Hazine ve Maliye Bakanı Mehmet Şimşek, TBMM Genel Kurulu’nda ‘2026 Yılı Merkezi Yönetim Bütçe Kanunu Teklifi’ görüşmelerinde ekonomi gündemine ilişkin değerlendirmelerde bulundu. Vergi borçlarının silindiği iddialarına yanıt veren Şimşek, vergiye ilişkin bütün muafiyetlerin Anayasa gereği kanunlarla düzenlendiğini söyledi. Kanunlarla düzenlenmemiş hiçbir verginin istisna ve muafiyetinin söz konusu olmadığını belirten Şimşek, “Vergi harcamalarının tamamı kanunla düzenleniyor. Örneğin, asgari ücretin vergi dışı bırakılmasının 2026’da maliyeti 1,1 trilyon TL. Asgari ücrete vergiyi kaldırdık. Bu bir vergi harcamasıdır. Dolayısıyla hiçbir şekilde, vergi borçlarının silinmesi mümkün değil. 1963’ten beri bütün hükümetlerin uyguladığı uzlaşma müessesesi var. Geçen sene bir kanun değişikliği yaptık ve raporlar hatalı, aksak olsa dahi vergi aslının uzlaşmaya tabi olmayacağına ilişkin kanun değişikliğini biz getirdik. Vergi silinmiyor hiçbir zaman vergi silinmedi” diye konuştu.

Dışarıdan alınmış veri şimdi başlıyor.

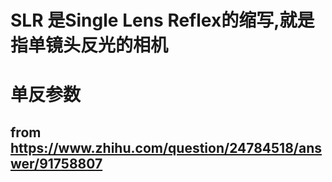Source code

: # SLR 是Single Lens Reflex的缩写,就是指单镜头反光的相机
# 单反参数
## from https://www.zhihu.com/question/24784518/answer/91758807


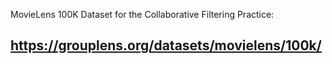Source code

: 
MovieLens 100K Dataset for the Collaborative Filtering Practice:
## https://grouplens.org/datasets/movielens/100k/ ##
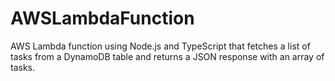 # AWSLambdaFunction
AWS Lambda function using Node.js and TypeScript that fetches a list of tasks from a DynamoDB table and returns a JSON response with an array of tasks.
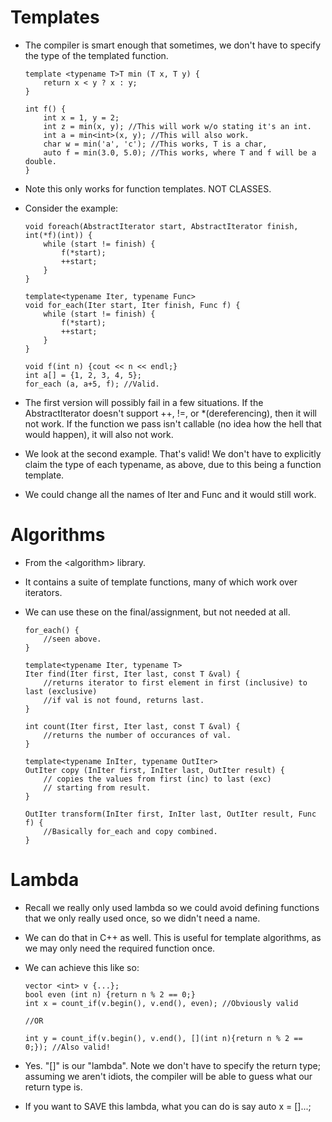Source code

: Templates
=========

-   The compiler is smart enough that sometimes, we don't have to
    specify the type of the templated function.

        template <typename T>T min (T x, T y) {
            return x < y ? x : y;
        }

        int f() {
            int x = 1, y = 2;
            int z = min(x, y); //This will work w/o stating it's an int.
            int a = min<int>(x, y); //This will also work.
            char w = min('a', 'c'); //This works, T is a char,
            auto f = min(3.0, 5.0); //This works, where T and f will be a double. 
        }

-   Note this only works for function templates. NOT CLASSES.

-   Consider the example:

        void foreach(AbstractIterator start, AbstractIterator finish, int(*f)(int)) {
            while (start != finish) {
                f(*start);
                ++start;
            }
        }

        template<typename Iter, typename Func>
        void for_each(Iter start, Iter finish, Func f) {
            while (start != finish) {
                f(*start);
                ++start;
            }
        }

        void f(int n) {cout << n << endl;}
        int a[] = {1, 2, 3, 4, 5};
        for_each (a, a+5, f); //Valid.

-   The first version will possibly fail in a few situations. If the
    AbstractIterator doesn't support ++, !=, or \*(dereferencing), then
    it will not work. If the function we pass isn't callable (no idea
    how the hell that would happen), it will also not work.

-   We look at the second example. That's valid! We don't have to
    explicitly claim the type of each typename, as above, due to this
    being a function template.

-   We could change all the names of Iter and Func and it would still
    work.

Algorithms
==========

-   From the \<algorithm\> library.

-   It contains a suite of template functions, many of which work over
    iterators.

-   We can use these on the final/assignment, but not needed at all.

        for_each() {
            //seen above.
        }

        template<typename Iter, typename T>
        Iter find(Iter first, Iter last, const T &val) {
            //returns iterator to first element in first (inclusive) to last (exclusive)
            //if val is not found, returns last.
        }

        int count(Iter first, Iter last, const T &val) {
            //returns the number of occurances of val.
        }

        template<typename InIter, typename OutIter>
        OutIter copy (InIter first, InIter last, OutIter result) {
            // copies the values from first (inc) to last (exc)
            // starting from result.
        }

        OutIter transform(InIter first, InIter last, OutIter result, Func f) {
            //Basically for_each and copy combined.
        }

Lambda
======

-   Recall we really only used lambda so we could avoid defining
    functions that we only really used once, so we didn't need a name.

-   We can do that in C++ as well. This is useful for template
    algorithms, as we may only need the required function once.

-   We can achieve this like so:

        vector <int> v {...};
        bool even (int n) {return n % 2 == 0;}
        int x = count_if(v.begin(), v.end(), even); //Obviously valid

        //OR

        int y = count_if(v.begin(), v.end(), [](int n){return n % 2 == 0;}); //Also valid!

-   Yes. "\[\]" is our "lambda". Note we don't have to specify the
    return type; assuming we aren't idiots, the compiler will be able to
    guess what our return type is.

-   If you want to SAVE this lambda, what you can do is say auto x =
    \[\]\...;

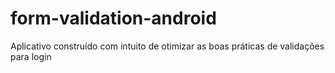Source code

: # form-validation-android
Aplicativo construído com intuito de otimizar as boas práticas de validações para login
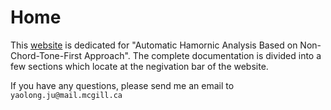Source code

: # Home

This [website](https://juyaolongpaul.github.io/harmonic_analysis/) is dedicated for "Automatic Hamornic Analysis Based on Non-Chord-Tone-First Approach". The complete documentation is divided into a few sections which locate at the negivation bar of the website. 

If you have any questions, please send me an email to `yaolong.ju@mail.mcgill.ca`

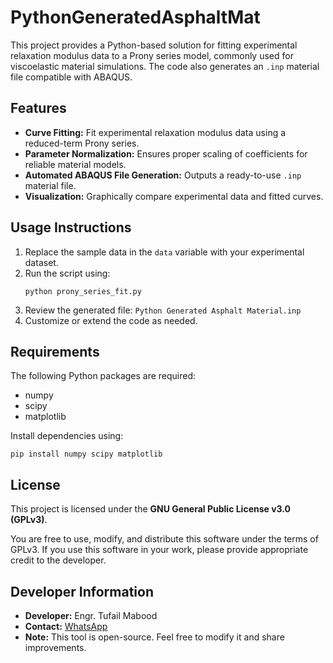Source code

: # PythonGeneratedAsphaltMat
<html lang="en">
<head>
  <meta charset="UTF-8">
  <meta name="viewport" content="width=device-width, initial-scale=1.0">
  <title>Prony Series Fitting for Viscoelastic Materials</title>
</head>
<body>

  <p>This project provides a Python-based solution for fitting experimental relaxation modulus data to a Prony series model, commonly used for viscoelastic material simulations. The code also generates an <code>.inp</code> material file compatible with ABAQUS.</p>

  <h2>Features</h2>
  <ul>
    <li><strong>Curve Fitting:</strong> Fit experimental relaxation modulus data using a reduced-term Prony series.</li>
    <li><strong>Parameter Normalization:</strong> Ensures proper scaling of coefficients for reliable material models.</li>
    <li><strong>Automated ABAQUS File Generation:</strong> Outputs a ready-to-use <code>.inp</code> material file.</li>
    <li><strong>Visualization:</strong> Graphically compare experimental data and fitted curves.</li>
  </ul>

  <h2>Usage Instructions</h2>
  <ol>
    <li>Replace the sample data in the <code>data</code> variable with your experimental dataset.</li>
    <li>Run the script using:
      <pre><code>python prony_series_fit.py</code></pre>
    </li>
    <li>Review the generated file: <code>Python Generated Asphalt Material.inp</code></li>
    <li>Customize or extend the code as needed.</li>
  </ol>

  <h2>Requirements</h2>
  <p>The following Python packages are required:</p>
  <ul>
    <li>numpy</li>
    <li>scipy</li>
    <li>matplotlib</li>
  </ul>
  <p>Install dependencies using:</p>
  <pre><code>pip install numpy scipy matplotlib</code></pre>

  <h2>License</h2>
  <p>This project is licensed under the <strong>GNU General Public License v3.0 (GPLv3)</strong>.</p>
  <p>You are free to use, modify, and distribute this software under the terms of GPLv3. If you use this software in your work, please provide appropriate credit to the developer.</p>

  <h2>Developer Information</h2>
  <ul>
    <li><strong>Developer:</strong> Engr. Tufail Mabood</li>
    <li><strong>Contact:</strong> <a href="https://wa.me/+923440907874">WhatsApp</a></li>
    <li><strong>Note:</strong> This tool is open-source. Feel free to modify it and share improvements.</li>
  </ul>
</body>
</html>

Bütçe imkanları çerçevesinde 2026 için vergi ve harç güncellemelerini yeniden değerleme oranında değil, hedeflenilen enflasyon oranında belirleyeceklerini aktaran Şimşek, “Gelir vergisi tarifesi gibi vatandaşlarımızın lehine olan vergi mevzuatındaki güncellemeleri daha yüksek olan, yani yüzde 25,5 olan yeniden değerleme oranında arttıracağız. Dolayısıyla kamunun fiyatlarını yüzde 16-19 arasında belirlerken, vatandaşın lehine olan hususlarda yeniden değerleme oranında uygulayacağız” dedi.
“Verilerin sağlıklı olmasını istiyoruz”
Bütün bütçe görüşmelerinde Türkiye İstatistik Kurumu’na (TÜİK) ilişkin birçok değerlendirme yapıldığına işaret eden Şimşek, “Hiçbir zaman ne benim ne de ekibimin ne TÜİK’e müdahalesi oldu ne de bu konuda bir talimatım oldu ne de olacak. Çünkü biz verilerin sağlıklı olmasını istiyoruz. Ona göre teşhisi ve tedaviyi doğru yapalım. TÜİK istatistikleri Eurostat gibi uluslararası kuruluşlar tarafından belirlenen yöntem, tanım ve kavramlar kullanılarak hesaplanıyor. Dolayısıyla verilerimiz Birleşmiş Milletler, IMF, OECD, ILO gibi birçok kuruluşla iş birliği içerisinde ve onların da denetimine açık şekilde üretiliyor” ifadelerinde bulundu.
Rezerv kalitesine ilişkin değerlendirmelerde bulunan Bakan Şimşek, rezerv artışının “carry trade” kaynaklı olmadığını söyleyerek, “Bütün carry trade’in yani swap stokunun tamamı 20 milyar dolar civarı. Bu da 123 milyar dolarlık artışın altıda biri. Ters dolarizasyon, yüksek dış borç çevirme oranları, ihracat bedeli satış yükümlülüğü, altın fiyatları ve azalan cari açık, bunların hepsi rezerv artışında etkili oldu. Özellikle yurt dışı ve yurt içi swapları kapatmakla birlikte rezerv kalitemiz arttı” dedi.